Spend It This Year

iStock_000018788821XSmallWhat should a booster club do with an unexpected surplus? I attended a booster club meeting this spring where board members discussed this desirable dilemma in the context of their own school’s athletics program.  Some members wanted to save the surplus as a safety. Others wanted to spend the funds on useful items–neither essential nor frivolous–such as tractors to cut grass on athletic fields and netting to protect track athletes from stray lacrosse balls.

After listening attentively to the board members’ ideas, the principal looked around the table of the quiet school library. He looked down at his papers, and addressed the board.

“When people give money, they expect you to spend it,” he said. “You can’t hoard it, unless you tell [your donors] in advance that you have a big capital program. They expect you to spend it on their children and their [children’s] teammates.”

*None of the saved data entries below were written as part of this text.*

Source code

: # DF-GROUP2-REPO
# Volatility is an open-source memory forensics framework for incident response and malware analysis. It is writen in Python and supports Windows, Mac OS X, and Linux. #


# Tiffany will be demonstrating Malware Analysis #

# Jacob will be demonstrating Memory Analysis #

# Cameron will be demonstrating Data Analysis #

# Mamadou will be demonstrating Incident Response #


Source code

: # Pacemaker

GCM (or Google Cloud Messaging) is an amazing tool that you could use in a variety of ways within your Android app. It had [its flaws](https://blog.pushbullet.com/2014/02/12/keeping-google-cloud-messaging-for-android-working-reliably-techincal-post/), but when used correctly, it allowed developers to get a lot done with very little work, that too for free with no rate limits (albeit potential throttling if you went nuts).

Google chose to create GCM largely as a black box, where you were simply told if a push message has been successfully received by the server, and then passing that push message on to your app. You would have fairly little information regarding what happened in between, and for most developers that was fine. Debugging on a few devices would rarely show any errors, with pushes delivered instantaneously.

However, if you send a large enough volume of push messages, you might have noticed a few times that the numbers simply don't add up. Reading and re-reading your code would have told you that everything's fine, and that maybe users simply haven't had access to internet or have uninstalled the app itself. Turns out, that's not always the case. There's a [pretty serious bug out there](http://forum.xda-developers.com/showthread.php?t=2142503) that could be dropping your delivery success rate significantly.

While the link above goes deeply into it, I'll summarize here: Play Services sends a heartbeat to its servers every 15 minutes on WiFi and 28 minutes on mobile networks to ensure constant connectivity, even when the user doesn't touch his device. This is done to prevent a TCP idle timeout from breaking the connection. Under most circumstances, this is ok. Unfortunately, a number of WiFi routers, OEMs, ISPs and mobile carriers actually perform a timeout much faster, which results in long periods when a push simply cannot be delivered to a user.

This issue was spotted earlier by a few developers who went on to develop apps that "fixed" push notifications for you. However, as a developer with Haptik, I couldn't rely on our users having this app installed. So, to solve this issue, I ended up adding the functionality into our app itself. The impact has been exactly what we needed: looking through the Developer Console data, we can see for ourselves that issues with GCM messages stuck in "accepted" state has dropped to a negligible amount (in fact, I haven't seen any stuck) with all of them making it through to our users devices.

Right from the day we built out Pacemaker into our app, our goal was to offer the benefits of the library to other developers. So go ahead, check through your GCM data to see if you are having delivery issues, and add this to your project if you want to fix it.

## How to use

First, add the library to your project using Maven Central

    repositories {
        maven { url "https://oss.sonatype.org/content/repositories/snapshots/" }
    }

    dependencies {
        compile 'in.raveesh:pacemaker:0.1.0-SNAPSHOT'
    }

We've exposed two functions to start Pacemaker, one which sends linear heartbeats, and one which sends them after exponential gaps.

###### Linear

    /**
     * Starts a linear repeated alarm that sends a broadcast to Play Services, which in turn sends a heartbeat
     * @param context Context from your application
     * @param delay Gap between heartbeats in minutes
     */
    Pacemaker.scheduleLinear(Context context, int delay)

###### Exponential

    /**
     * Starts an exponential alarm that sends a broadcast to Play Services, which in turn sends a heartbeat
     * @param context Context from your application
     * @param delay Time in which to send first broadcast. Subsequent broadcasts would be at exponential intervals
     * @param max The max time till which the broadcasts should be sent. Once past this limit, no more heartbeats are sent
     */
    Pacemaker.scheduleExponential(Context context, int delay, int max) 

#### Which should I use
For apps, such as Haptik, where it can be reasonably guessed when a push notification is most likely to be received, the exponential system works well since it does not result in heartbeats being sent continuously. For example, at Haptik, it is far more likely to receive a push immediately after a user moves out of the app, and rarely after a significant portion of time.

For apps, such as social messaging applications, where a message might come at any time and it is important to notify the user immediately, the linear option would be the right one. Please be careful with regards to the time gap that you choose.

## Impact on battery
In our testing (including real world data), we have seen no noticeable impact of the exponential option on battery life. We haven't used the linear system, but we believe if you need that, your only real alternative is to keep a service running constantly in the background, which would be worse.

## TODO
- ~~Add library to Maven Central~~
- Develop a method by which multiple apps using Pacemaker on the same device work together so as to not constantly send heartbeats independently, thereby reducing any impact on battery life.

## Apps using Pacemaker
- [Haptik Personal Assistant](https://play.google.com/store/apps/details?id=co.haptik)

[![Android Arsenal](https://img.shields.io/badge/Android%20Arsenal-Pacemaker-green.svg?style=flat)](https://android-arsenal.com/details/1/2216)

The board unanimously approved the expenditures and saved only their standard cash reserve. The principal had made a convincing point. The surplus came from families or friends of current students. Those personal relationships fueled the fundraising. New fundraisers are going to be about new relationships, not old ones.

Certainly, booster clubs still need a cash reserve. A good rule of thumb is %100 of the following year’s anticipated budget. I’ve seen clubs hold onto a lot more or a lot less depending on anticipated revenues and looming capital projects expenditures. Whatever your normal reserves are, don’t hoard additional money from last year’s donors. Set a budget and manage to it. Be transparent and set expectations clearly with your donors, but keep in mind that they probably expect you to “spend it this year.”